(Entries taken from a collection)
++++++++++

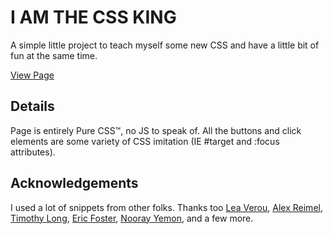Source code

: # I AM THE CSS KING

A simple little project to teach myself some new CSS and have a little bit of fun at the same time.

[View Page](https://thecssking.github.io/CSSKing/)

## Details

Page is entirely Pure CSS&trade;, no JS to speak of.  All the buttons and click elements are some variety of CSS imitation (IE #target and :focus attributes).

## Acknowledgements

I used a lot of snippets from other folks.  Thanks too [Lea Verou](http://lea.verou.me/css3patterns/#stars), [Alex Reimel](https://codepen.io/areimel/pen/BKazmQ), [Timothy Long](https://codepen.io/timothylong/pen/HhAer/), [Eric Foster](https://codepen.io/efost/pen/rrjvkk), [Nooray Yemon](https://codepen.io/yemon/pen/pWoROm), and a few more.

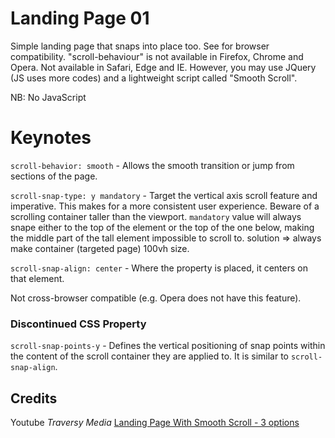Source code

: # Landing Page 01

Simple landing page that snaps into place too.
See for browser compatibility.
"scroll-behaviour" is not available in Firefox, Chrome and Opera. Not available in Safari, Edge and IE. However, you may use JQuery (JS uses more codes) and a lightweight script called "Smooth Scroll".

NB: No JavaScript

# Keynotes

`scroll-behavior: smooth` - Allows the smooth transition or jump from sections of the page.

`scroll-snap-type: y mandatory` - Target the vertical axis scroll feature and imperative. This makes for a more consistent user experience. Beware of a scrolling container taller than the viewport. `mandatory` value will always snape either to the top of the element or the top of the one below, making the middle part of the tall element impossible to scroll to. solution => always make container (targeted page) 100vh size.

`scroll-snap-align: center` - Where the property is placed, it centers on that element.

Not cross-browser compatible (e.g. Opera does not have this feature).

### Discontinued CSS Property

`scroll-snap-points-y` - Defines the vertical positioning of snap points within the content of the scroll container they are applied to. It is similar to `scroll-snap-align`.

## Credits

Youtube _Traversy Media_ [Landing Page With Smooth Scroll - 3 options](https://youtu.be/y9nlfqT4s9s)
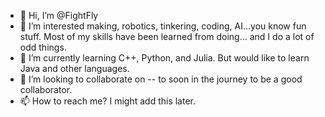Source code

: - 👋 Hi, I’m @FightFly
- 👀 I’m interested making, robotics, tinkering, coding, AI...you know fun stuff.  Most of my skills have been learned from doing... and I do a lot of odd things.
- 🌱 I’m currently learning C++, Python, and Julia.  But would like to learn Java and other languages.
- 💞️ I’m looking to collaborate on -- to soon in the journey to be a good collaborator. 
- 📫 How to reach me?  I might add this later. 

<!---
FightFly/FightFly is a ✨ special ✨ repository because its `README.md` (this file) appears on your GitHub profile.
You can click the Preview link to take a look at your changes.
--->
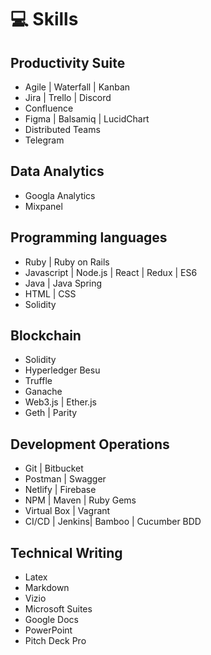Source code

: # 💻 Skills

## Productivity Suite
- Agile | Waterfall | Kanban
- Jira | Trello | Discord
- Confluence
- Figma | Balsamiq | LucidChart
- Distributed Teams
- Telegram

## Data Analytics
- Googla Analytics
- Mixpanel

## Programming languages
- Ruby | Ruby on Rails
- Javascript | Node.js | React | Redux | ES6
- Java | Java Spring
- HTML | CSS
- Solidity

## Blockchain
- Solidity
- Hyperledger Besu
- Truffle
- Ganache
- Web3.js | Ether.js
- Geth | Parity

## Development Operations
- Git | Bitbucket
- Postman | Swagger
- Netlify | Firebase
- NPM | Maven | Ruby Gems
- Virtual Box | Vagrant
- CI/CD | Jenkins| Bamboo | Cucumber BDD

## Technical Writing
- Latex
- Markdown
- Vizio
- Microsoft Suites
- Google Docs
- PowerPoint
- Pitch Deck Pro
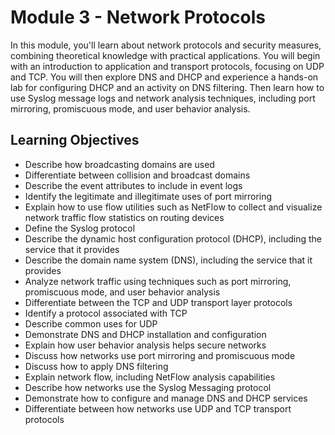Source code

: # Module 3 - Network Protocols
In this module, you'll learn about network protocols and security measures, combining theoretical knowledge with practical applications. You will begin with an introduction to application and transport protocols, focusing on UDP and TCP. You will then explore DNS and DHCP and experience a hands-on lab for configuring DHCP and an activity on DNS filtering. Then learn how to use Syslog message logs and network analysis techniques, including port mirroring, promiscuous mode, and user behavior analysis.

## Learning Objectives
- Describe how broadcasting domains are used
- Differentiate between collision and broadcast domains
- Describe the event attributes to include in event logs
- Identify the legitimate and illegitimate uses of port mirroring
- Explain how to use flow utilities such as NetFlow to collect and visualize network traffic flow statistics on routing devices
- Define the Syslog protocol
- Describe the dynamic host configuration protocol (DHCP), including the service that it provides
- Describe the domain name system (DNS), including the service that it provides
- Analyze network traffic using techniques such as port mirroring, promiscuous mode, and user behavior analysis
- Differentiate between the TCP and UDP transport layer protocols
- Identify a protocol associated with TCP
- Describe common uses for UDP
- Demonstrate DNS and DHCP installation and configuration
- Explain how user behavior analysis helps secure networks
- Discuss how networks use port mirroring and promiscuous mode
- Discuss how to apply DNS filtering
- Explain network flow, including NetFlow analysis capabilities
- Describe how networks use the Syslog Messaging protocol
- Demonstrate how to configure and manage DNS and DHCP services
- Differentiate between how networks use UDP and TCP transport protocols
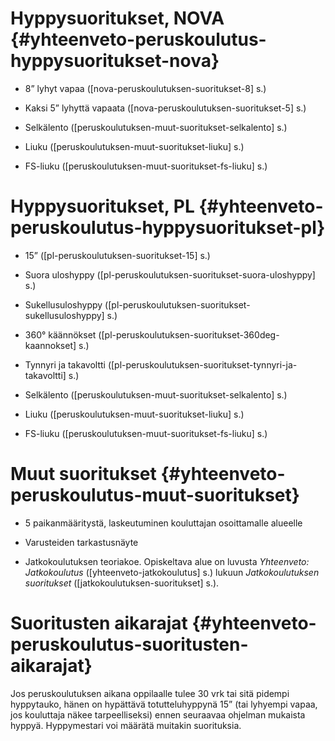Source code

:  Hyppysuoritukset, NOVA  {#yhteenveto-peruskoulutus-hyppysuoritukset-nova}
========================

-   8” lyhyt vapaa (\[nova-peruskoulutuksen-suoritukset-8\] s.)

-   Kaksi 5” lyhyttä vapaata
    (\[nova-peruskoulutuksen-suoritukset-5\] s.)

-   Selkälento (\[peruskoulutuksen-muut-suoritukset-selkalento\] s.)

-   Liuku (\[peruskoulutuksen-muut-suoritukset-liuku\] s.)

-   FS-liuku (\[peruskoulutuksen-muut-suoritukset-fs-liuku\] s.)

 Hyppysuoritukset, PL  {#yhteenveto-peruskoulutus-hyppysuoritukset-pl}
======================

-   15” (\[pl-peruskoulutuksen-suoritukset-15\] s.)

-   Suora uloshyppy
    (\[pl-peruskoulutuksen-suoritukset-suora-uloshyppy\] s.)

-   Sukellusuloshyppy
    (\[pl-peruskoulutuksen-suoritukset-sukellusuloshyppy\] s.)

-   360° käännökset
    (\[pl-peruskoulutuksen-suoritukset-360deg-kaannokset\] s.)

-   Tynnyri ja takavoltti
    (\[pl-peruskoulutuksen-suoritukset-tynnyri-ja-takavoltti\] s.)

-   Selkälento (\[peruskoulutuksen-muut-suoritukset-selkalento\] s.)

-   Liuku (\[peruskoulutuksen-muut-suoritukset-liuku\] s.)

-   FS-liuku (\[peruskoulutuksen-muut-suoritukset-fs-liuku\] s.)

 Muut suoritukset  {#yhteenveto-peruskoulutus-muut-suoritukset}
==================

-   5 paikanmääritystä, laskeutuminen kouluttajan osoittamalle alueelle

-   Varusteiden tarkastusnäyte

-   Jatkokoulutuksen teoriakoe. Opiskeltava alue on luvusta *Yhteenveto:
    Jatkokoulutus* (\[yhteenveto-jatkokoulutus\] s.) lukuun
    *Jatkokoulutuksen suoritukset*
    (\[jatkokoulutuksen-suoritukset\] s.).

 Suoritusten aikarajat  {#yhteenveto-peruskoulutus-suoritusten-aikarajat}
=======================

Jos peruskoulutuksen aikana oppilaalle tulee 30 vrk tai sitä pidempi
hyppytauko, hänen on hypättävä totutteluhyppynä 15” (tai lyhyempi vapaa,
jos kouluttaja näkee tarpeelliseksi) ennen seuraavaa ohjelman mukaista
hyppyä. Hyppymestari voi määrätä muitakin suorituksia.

++++++++++

What is needed is the exact run of lines from the start of the data through the line with "## Acknowledgements", both ends included, minus the pictures.

Source code

: # I AM THE CSS KING

A simple little project to teach myself some new CSS and have a little bit of fun at the same time.

[View Page](https://thecssking.github.io/CSSKing/)

## Details

Page is entirely Pure CSS&trade;, no JS to speak of.  All the buttons and click elements are some variety of CSS imitation (IE #target and :focus attributes).

## Acknowledgements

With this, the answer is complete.